Born:
6/29/1882,
Died:
6/9/1956
Arthur I. Meigs was born in Philadelphia, the son of Dr. Arthur Vincent Meigs and Mary Roberts (Browning) Meigs. He graduated from William Penn Charter School in 1899 and from Princeton University in 1903. At the end of the summer of 1903 he entered the firm of T. P. Chandler, where he remained until September, 1905, changing then to the office of E. V. Seeler in October,1905, and remaining there until June, 1906, when he and another alumnus of the Chandler firm, Walter Mellor, established the partnership of Mellor & Meigs. The partners were almost immediately successful in a practice which strongly emphasized the country residences designed in styles which were popular at the time, i.e., the Pennsylvania farmhouse,the Cotswold, and the Norman farmhouse styles. Meigs's family and social connections aided in their gaining clients both in the residential field and for clubs, such as the Princeton Charter Club and the Radnor Hunt Club. In 1916/17 George Howe joined the partners, revising the name to Mellor, Meigs & Howe and continuing the tradition which had begun with Mellor & Meigs -- the production of country residences in the eclectic styles of the 1920s.

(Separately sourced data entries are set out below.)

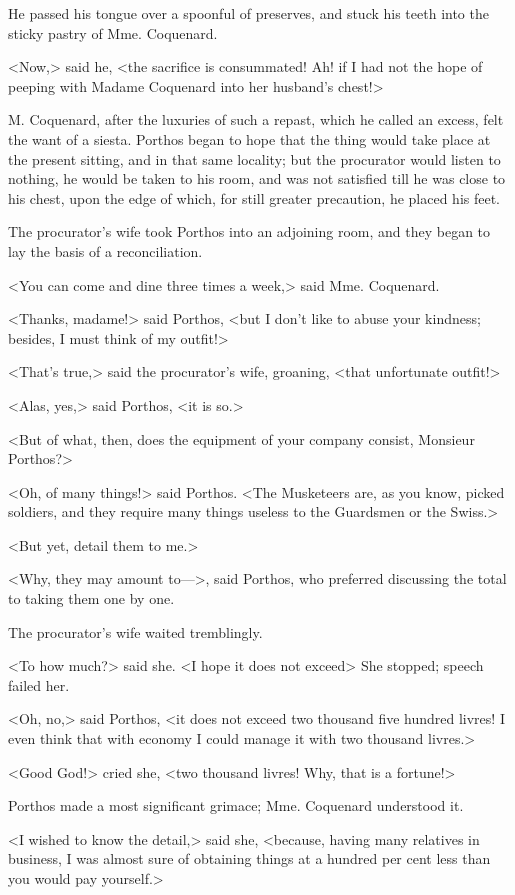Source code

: He passed his tongue over a spoonful of preserves, and stuck his teeth into the sticky pastry of Mme. Coquenard. 

<Now,> said he, <the sacrifice is consummated! Ah! if I had not the hope of peeping with Madame Coquenard into her husband's chest!> 

M. Coquenard, after the luxuries of such a repast, which he called an excess, felt the want of a siesta. Porthos began to hope that the thing would take place at the present sitting, and in that same locality; but the procurator would listen to nothing, he would be taken to his room, and was not satisfied till he was close to his chest, upon the edge of which, for still greater precaution, he placed his feet. 

The procurator's wife took Porthos into an adjoining room, and they began to lay the basis of a reconciliation. 

<You can come and dine three times a week,> said Mme. Coquenard. 

<Thanks, madame!> said Porthos, <but I don't like to abuse your kindness; besides, I must think of my outfit!> 

<That's true,> said the procurator's wife, groaning, <that unfortunate outfit!> 

<Alas, yes,> said Porthos, <it is so.> 

<But of what, then, does the equipment of your company consist, Monsieur Porthos?> 

<Oh, of many things!> said Porthos. <The Musketeers are, as you know, picked soldiers, and they require many things useless to the Guardsmen or the Swiss.> 

<But yet, detail them to me.> 

<Why, they may amount to--->, said Porthos, who preferred discussing the total to taking them one by one. 

The procurator's wife waited tremblingly. 

<To how much?> said she. <I hope it does not exceed\longdash> She stopped; speech failed her. 

<Oh, no,> said Porthos, <it does not exceed two thousand five hundred livres! I even think that with economy I could manage it with two thousand livres.> 

<Good God!> cried she, <two thousand livres! Why, that is a fortune!> 

Porthos made a most significant grimace; Mme. Coquenard understood it. 

<I wished to know the detail,> said she, <because, having many relatives in business, I was almost sure of obtaining things at a hundred per cent less than you would pay yourself.> 

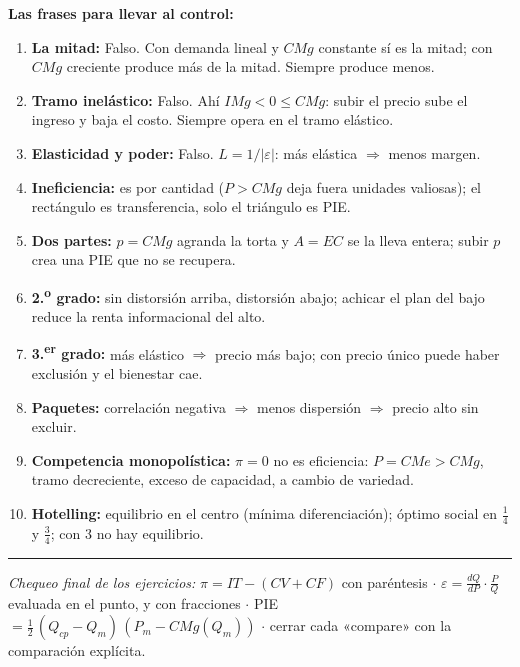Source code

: \documentclass[11pt]{article}
\begin{document}
\textbf{Las frases para llevar al control:}
\begin{enumerate}[leftmargin=*,itemsep=3pt]
\item \textbf{La mitad:} Falso. Con demanda lineal y $CMg$ constante sí es la mitad; con $CMg$ creciente produce más de la mitad. Siempre produce menos.
\item \textbf{Tramo inelástico:} Falso. Ahí $IMg < 0 \leq CMg$: subir el precio sube el ingreso y baja el costo. Siempre opera en el tramo elástico.
\item \textbf{Elasticidad y poder:} Falso. $L = 1/|\varepsilon|$: más elástica $\Rightarrow$ menos margen.
\item \textbf{Ineficiencia:} es por cantidad ($P > CMg$ deja fuera unidades valiosas); el rectángulo es transferencia, solo el triángulo es PIE.
\item \textbf{Dos partes:} $p = CMg$ agranda la torta y $A = EC$ se la lleva entera; subir $p$ crea una PIE que no se recupera.
\item \textbf{2.\textsuperscript{o} grado:} sin distorsión arriba, distorsión abajo; achicar el plan del bajo reduce la renta informacional del alto.
\item \textbf{3.\textsuperscript{er} grado:} más elástico $\Rightarrow$ precio más bajo; con precio único puede haber exclusión y el bienestar cae.
\item \textbf{Paquetes:} correlación negativa $\Rightarrow$ menos dispersión $\Rightarrow$ precio alto sin excluir.
\item \textbf{Competencia monopolística:} $\pi = 0$ no es eficiencia: $P = CMe > CMg$, tramo decreciente, exceso de capacidad, a cambio de variedad.
\item \textbf{Hotelling:} equilibrio en el centro (mínima diferenciación); óptimo social en $\tfrac14$ y $\tfrac34$; con 3 no hay equilibrio.
\end{enumerate}

\medskip
\hrule
\smallskip
{\small\textit{Chequeo final de los ejercicios:} $\pi = IT - (CV + CF)$ con paréntesis $\cdot$ $\varepsilon = \tfrac{dQ}{dP}\cdot\tfrac{P}{Q}$ evaluada en el punto, y con fracciones $\cdot$ PIE $= \tfrac12\,(Q_{cp} - Q_m)\,(P_m - CMg(Q_m))$ $\cdot$ cerrar cada «compare» con la comparación explícita.}
\end{document}
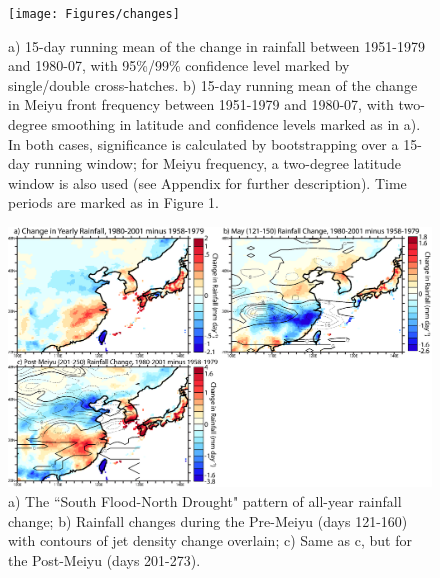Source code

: \documentclass[draft,grl]{AGUTeX}
\begin{document}
\begin{figure}[htbp]
\begin{center}
\texttt{[image: Figures/changes]}
\caption{a) 15-day running mean of the change in rainfall between 1951-1979 and 1980-07, with 95\%/99\% confidence level marked by single/double cross-hatches. b) 15-day running mean of the change in Meiyu front frequency between 1951-1979 and 1980-07, with two-degree smoothing in latitude and confidence levels marked as in a). In both cases, significance is calculated by bootstrapping over a 15-day running window; for Meiyu frequency, a two-degree latitude window is also used (see Appendix for further description). Time periods are marked as in Figure 1.}
\label{changes}
\end{center}
\end{figure}

\begin{figure}
\noindent\includegraphics[width=36pc]{Figures/changes_2d}
\caption{a) The ``South Flood-North Drought" pattern of all-year rainfall change; b) Rainfall changes during the Pre-Meiyu (days 121-160) with contours of jet density change overlain; c) Same as c, but for the Post-Meiyu (days 201-273).}
\label{changes_2d}
\end{figure}
\end{document}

Howe remained with the firm until 1928, when he separated from it, taking the lucrative Philadelphia Saving Fund Society account with him and later designing the landmark PSFS Building which stands at 12th & Market Streets in Philadelphia. Following Howe's defection to the cause of modern architecture, Mellor & Meigs continued quite successfully to design country houses. After Mellor's death in 1940, Meigs associated with younger architects such as Edward F. Hoffman, but he actually went into semi-retirement, chiefly finishing the works begun before Mellor's death.
When asked by the Princeton Architectural Association in 1935 to contribute "constructive suggestions for the the betterment of architectural training," Meigs responded, "Get as near as you can to the apprentice system -- for which there is no substitute." Formed in the offices of Chandler and Seeler, the career of Arthur Meigs represented American architecture moving toward a turning point, and the death of Walter Mellor in 1940 really sounded the death knell of the kind of architecture for which they were praised.
Written by
Sandra L. Tatman.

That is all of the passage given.